At a special showing of Hector at a packed Lansdown Hall on the 22nd December - all laid on by the amazing Emily Barker who wrote the film’s beautiful score - we were pulled into the world of Hector and homelessness. Performing a small set of soundtrack songs to the audience before the movie, BAFTA award winning songwriter Emily opened with the subtly emotional title song ‘Anywhere Away’, and boy was it stunning. Emily’s soul searching voice was haunting and, mixed with other, hair-standing-on-end tracks from the film, it set what was to be quite an emotional tone for the film itself when it came on the screen later that evening.

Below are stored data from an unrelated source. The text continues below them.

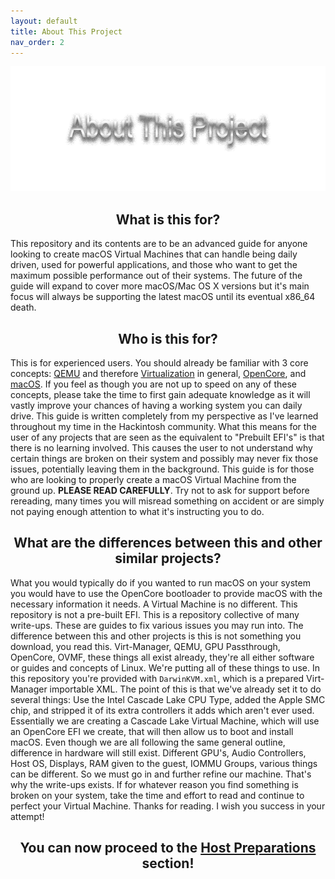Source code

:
 ```yaml
---
layout: default
title: About This Project
nav_order: 2
---
```


<p align="center">
  <img width="650" height="200" src="../assets/HeaderAboutThisProject.png">
</p>

<h2 align="center">What is this for?</h2>

This repository and its contents are to be an advanced guide for anyone looking to create macOS Virtual Machines that can handle being daily driven, used for powerful applications, and those who want to get the maximum possible performance out of their systems. The future of the guide will expand to cover more macOS/Mac OS X versions but it's main focus will always be supporting the latest macOS until its eventual x86_64 death.

<h2 align="center">Who is this for?</h2>

This is for experienced users. You should already be familiar with 3 core concepts: [QEMU](https://www.qemu.org/docs/master/) and therefore [Virtualization](https://libvirt.org/) in general, [OpenCore](https://dortania.github.io/OpenCore-Install-Guide/), and [macOS](https://en.wikipedia.org/wiki/MacOS). If you feel as though you are not up to speed on any of these concepts, please take the time to first gain adequate knowledge as it will vastly improve your chances of having a working system you can daily drive. This guide is written completely from my perspective as I've learned throughout my time in the Hackintosh community. What this means for the user of any projects that are seen as the equivalent to "Prebuilt EFI's" is that there is no learning involved. This causes the user to not understand why certain things are broken on their system and possibly may never fix those issues, potentially leaving them in the background. This guide is for those who are looking to properly create a macOS Virtual Machine from the ground up. <b>PLEASE READ CAREFULLY</b>. Try not to ask for support before rereading, many times you will misread something on accident or are simply not paying enough attention to what it's instructing you to do.

<h2 align="center">What are the differences between this and other similar projects?</h2>

What you would typically do if you wanted to run macOS on your system you would have to use the OpenCore bootloader to provide macOS with the necessary information it needs. A Virtual Machine is no different. This repository is not a pre-built EFI. This is a repository collective of many write-ups. These are guides to fix various issues you may run into. The difference between this and other projects is this is not something you download, you read this. Virt-Manager, QEMU, GPU Passthrough, OpenCore, OVMF, these things all exist already, they're all either software or guides and concepts of Linux. We're putting all of these things to use. In this repository you're provided with ``DarwinKVM.xml``, which is a prepared Virt-Manager importable XML. The point of this is that we've already set it to do several things: Use the Intel Cascade Lake CPU Type, added the Apple SMC chip, and stripped it of its extra controllers it adds which aren't ever used. Essentially we are creating a Cascade Lake Virtual Machine, which will use an OpenCore EFI we create, that will then allow us to boot and install macOS. Even though we are all following the same general outline, difference in hardware will still exist. Different GPU's, Audio Controllers, Host OS, Displays, RAM given to the guest, IOMMU Groups, various things can be different. So we must go in and further refine our machine. That's why the write-ups exists. If for whatever reason you find something is broken on your system, take the time and effort to read and continue to perfect your Virtual Machine. Thanks for reading. I wish you success in your attempt!

<h2 align="center">You can now proceed to the <a href="02-HostPreparations/">Host Preparations</a> section!</h2>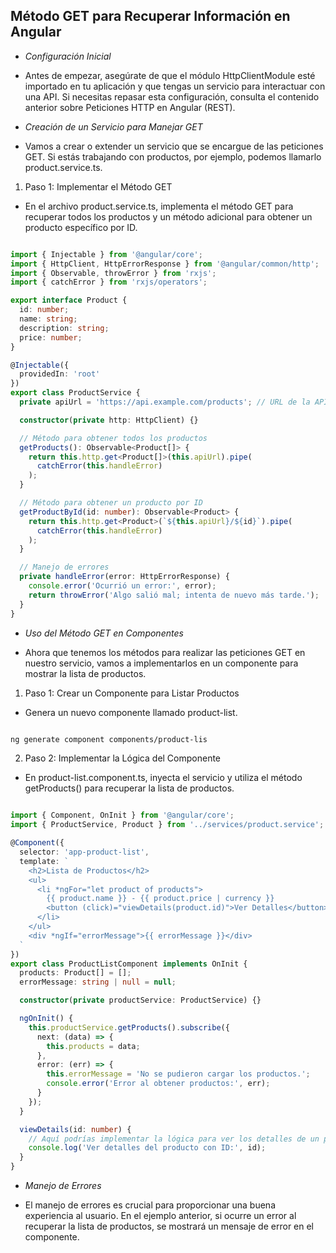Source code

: ## Método GET para Recuperar Información en Angular

- *Configuración Inicial*

- Antes de empezar, asegúrate de que el módulo HttpClientModule esté importado en tu aplicación y que tengas un servicio para interactuar con una API. Si necesitas repasar esta configuración, consulta el contenido anterior sobre Peticiones HTTP en Angular (REST).

- *Creación de un Servicio para Manejar GET*

- Vamos a crear o extender un servicio que se encargue de las peticiones GET. Si estás trabajando con productos, por ejemplo, podemos llamarlo product.service.ts.

1. Paso 1: Implementar el Método GET

- En el archivo product.service.ts, implementa el método GET para recuperar todos los productos y un método adicional para obtener un producto específico por ID.

```typescript

import { Injectable } from '@angular/core';
import { HttpClient, HttpErrorResponse } from '@angular/common/http';
import { Observable, throwError } from 'rxjs';
import { catchError } from 'rxjs/operators';

export interface Product {
  id: number;
  name: string;
  description: string;
  price: number;
}

@Injectable({
  providedIn: 'root'
})
export class ProductService {
  private apiUrl = 'https://api.example.com/products'; // URL de la API

  constructor(private http: HttpClient) {}

  // Método para obtener todos los productos
  getProducts(): Observable<Product[]> {
    return this.http.get<Product[]>(this.apiUrl).pipe(
      catchError(this.handleError)
    );
  }

  // Método para obtener un producto por ID
  getProductById(id: number): Observable<Product> {
    return this.http.get<Product>(`${this.apiUrl}/${id}`).pipe(
      catchError(this.handleError)
    );
  }

  // Manejo de errores
  private handleError(error: HttpErrorResponse) {
    console.error('Ocurrió un error:', error);
    return throwError('Algo salió mal; intenta de nuevo más tarde.');
  }
}
```

- *Uso del Método GET en Componentes*

- Ahora que tenemos los métodos para realizar las peticiones GET en nuestro servicio, vamos a implementarlos en un componente para mostrar la lista de productos.

1. Paso 1: Crear un Componente para Listar Productos

- Genera un nuevo componente llamado product-list.

```bash

ng generate component components/product-lis
```

2. Paso 2: Implementar la Lógica del Componente

- En product-list.component.ts, inyecta el servicio y utiliza el método getProducts() para recuperar la lista de productos.

```typescript

import { Component, OnInit } from '@angular/core';
import { ProductService, Product } from '../services/product.service';

@Component({
  selector: 'app-product-list',
  template: `
    <h2>Lista de Productos</h2>
    <ul>
      <li *ngFor="let product of products">
        {{ product.name }} - {{ product.price | currency }}
        <button (click)="viewDetails(product.id)">Ver Detalles</button>
      </li>
    </ul>
    <div *ngIf="errorMessage">{{ errorMessage }}</div>
  `
})
export class ProductListComponent implements OnInit {
  products: Product[] = [];
  errorMessage: string | null = null;

  constructor(private productService: ProductService) {}

  ngOnInit() {
    this.productService.getProducts().subscribe({
      next: (data) => {
        this.products = data;
      },
      error: (err) => {
        this.errorMessage = 'No se pudieron cargar los productos.';
        console.error('Error al obtener productos:', err);
      }
    });
  }

  viewDetails(id: number) {
    // Aquí podrías implementar la lógica para ver los detalles de un producto
    console.log('Ver detalles del producto con ID:', id);
  }
}
```

- *Manejo de Errores*

- El manejo de errores es crucial para proporcionar una buena experiencia al usuario. En el ejemplo anterior, si ocurre un error al recuperar la lista de productos, se mostrará un mensaje de error en el componente.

Directed by newbie director/writer Jake Gavin and produced by accomplished pro Stephen Malit, Hector is a British movie which manages to pull off something clever: it works. The photographic backdrop is stark, powerful, and beginning in Scotland, the cinematography reflects the bleak outlook for Hector, the grey, steel blue loss of hope. With Emily’s intro songs complete and movie time beginning, I hunkered down, expecting a film about a homeless man who met people on his journey who reflected the bleak photography: awful, mean, horrible characters. But that didn’t happen, because, of course, real life isn’t like that. There are good people in the world, and what was delightful about the movie was that we saw them, we saw these kind folk help Hector and his homeless friends – a cup of tea for free here, an extra coat there - and it was effortlessly done, subtle.
The only trouble with this was that after a while following Hector on his journey, I did find myself feeling it was a bit slow, found myself wanting something more dramatic to happen – it would have benefited from a bit of oomph. And the ending was a bit flat, rushed maybe, unfinished. But, on chatting to friends about it on the way home, we realised that perhaps that was the joy of Hector as a film – the fact that it was one, very real laid-bare story. No Hollywood drama, no made up grit, but just life, raw, exposed and emotional as we see it. And Peter Mullan in the lead role is sublime, carrying the film even in those achingly quite parts, those moments where you sit and watch the homeless hostel at Christmas, the desperateness mixed in with a singe thread of hope, and you realise you really should do more to help people.
And that, really is the essence of Hector, the feeling it leaves you with when you go – that feeling that we should do more, but also that, people, us lot, us folk out here – we are inherently good. And that, like director Jake Gavin has done in writing this subtle gem of a film, if we simply open our eyes and look at everyday life, we will see it.